[EXERCISE AIM]: Set every entry down again, unchanged, picture-free.

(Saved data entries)
*** Begin section ***

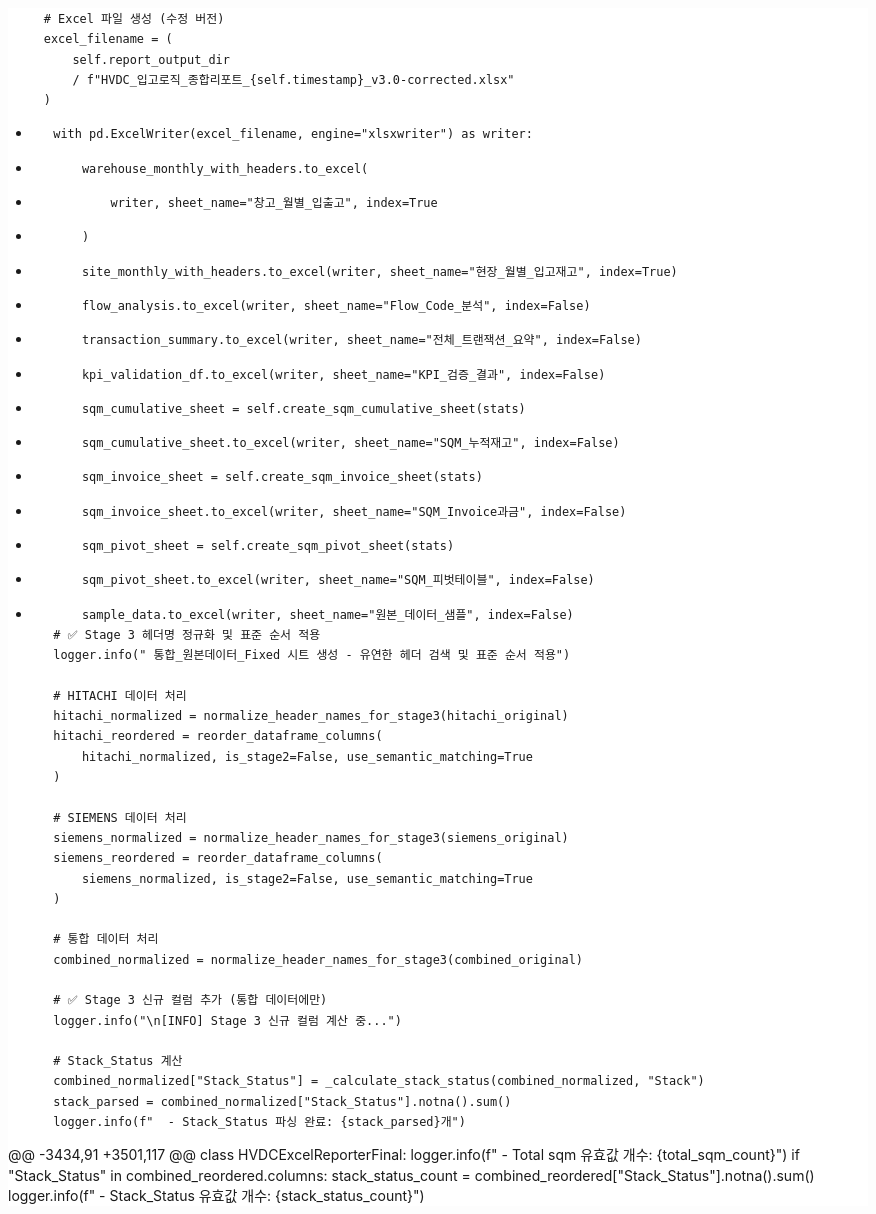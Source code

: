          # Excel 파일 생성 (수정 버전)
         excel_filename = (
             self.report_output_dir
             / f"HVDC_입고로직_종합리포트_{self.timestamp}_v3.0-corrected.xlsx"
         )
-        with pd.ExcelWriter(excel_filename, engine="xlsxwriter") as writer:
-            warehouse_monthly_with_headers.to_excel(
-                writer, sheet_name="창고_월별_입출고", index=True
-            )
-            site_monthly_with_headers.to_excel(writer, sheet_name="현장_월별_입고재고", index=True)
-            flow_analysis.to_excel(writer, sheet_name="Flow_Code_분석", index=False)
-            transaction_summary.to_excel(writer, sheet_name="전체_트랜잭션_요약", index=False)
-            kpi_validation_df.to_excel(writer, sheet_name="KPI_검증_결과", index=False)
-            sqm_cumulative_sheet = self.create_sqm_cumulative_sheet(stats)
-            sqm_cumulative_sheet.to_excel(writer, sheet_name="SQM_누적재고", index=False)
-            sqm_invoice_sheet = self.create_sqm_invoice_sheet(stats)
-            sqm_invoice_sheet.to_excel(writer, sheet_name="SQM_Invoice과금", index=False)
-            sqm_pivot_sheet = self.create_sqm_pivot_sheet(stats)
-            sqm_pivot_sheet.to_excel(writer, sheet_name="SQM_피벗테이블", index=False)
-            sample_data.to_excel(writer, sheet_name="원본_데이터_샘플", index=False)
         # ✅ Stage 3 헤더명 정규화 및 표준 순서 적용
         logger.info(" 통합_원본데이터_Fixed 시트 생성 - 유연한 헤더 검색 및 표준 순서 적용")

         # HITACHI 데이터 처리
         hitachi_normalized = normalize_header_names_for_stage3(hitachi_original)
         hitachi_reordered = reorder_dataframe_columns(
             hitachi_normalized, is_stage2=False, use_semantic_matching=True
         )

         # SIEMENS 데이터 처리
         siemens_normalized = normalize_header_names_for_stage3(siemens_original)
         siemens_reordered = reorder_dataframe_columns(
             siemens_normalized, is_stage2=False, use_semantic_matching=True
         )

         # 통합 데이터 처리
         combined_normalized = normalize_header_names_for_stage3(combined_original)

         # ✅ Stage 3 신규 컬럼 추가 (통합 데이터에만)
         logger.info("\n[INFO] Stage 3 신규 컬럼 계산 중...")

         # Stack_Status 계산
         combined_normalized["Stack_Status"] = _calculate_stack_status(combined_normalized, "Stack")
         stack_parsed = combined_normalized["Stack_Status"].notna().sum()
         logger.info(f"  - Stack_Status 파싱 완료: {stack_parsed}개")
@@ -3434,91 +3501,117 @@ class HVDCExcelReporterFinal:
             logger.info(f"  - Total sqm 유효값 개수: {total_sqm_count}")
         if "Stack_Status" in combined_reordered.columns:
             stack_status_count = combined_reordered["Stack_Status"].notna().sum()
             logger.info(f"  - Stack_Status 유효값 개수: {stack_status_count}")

*** End section ***

[EXERCISE RESPONSE]:
Source code

:          # Excel 파일 생성 (수정 버전)
         excel_filename = (
             self.report_output_dir
             / f"HVDC_입고로직_종합리포트_{self.timestamp}_v3.0-corrected.xlsx"
         )
-        with pd.ExcelWriter(excel_filename, engine="xlsxwriter") as writer:
-            warehouse_monthly_with_headers.to_excel(
-                writer, sheet_name="창고_월별_입출고", index=True
-            )
-            site_monthly_with_headers.to_excel(writer, sheet_name="현장_월별_입고재고", index=True)
-            flow_analysis.to_excel(writer, sheet_name="Flow_Code_분석", index=False)
-            transaction_summary.to_excel(writer, sheet_name="전체_트랜잭션_요약", index=False)
-            kpi_validation_df.to_excel(writer, sheet_name="KPI_검증_결과", index=False)
-            sqm_cumulative_sheet = self.create_sqm_cumulative_sheet(stats)
-            sqm_cumulative_sheet.to_excel(writer, sheet_name="SQM_누적재고", index=False)
-            sqm_invoice_sheet = self.create_sqm_invoice_sheet(stats)
-            sqm_invoice_sheet.to_excel(writer, sheet_name="SQM_Invoice과금", index=False)
-            sqm_pivot_sheet = self.create_sqm_pivot_sheet(stats)
-            sqm_pivot_sheet.to_excel(writer, sheet_name="SQM_피벗테이블", index=False)
-            sample_data.to_excel(writer, sheet_name="원본_데이터_샘플", index=False)
         # ✅ Stage 3 헤더명 정규화 및 표준 순서 적용
         logger.info(" 통합_원본데이터_Fixed 시트 생성 - 유연한 헤더 검색 및 표준 순서 적용")

         # HITACHI 데이터 처리
         hitachi_normalized = normalize_header_names_for_stage3(hitachi_original)
         hitachi_reordered = reorder_dataframe_columns(
             hitachi_normalized, is_stage2=False, use_semantic_matching=True
         )

         # SIEMENS 데이터 처리
         siemens_normalized = normalize_header_names_for_stage3(siemens_original)
         siemens_reordered = reorder_dataframe_columns(
             siemens_normalized, is_stage2=False, use_semantic_matching=True
         )

         # 통합 데이터 처리
         combined_normalized = normalize_header_names_for_stage3(combined_original)

         # ✅ Stage 3 신규 컬럼 추가 (통합 데이터에만)
         logger.info("\n[INFO] Stage 3 신규 컬럼 계산 중...")

         # Stack_Status 계산
         combined_normalized["Stack_Status"] = _calculate_stack_status(combined_normalized, "Stack")
         stack_parsed = combined_normalized["Stack_Status"].notna().sum()
         logger.info(f"  - Stack_Status 파싱 완료: {stack_parsed}개")
@@ -3434,91 +3501,117 @@ class HVDCExcelReporterFinal:
             logger.info(f"  - Total sqm 유효값 개수: {total_sqm_count}")
         if "Stack_Status" in combined_reordered.columns:
             stack_status_count = combined_reordered["Stack_Status"].notna().sum()
             logger.info(f"  - Stack_Status 유효값 개수: {stack_status_count}")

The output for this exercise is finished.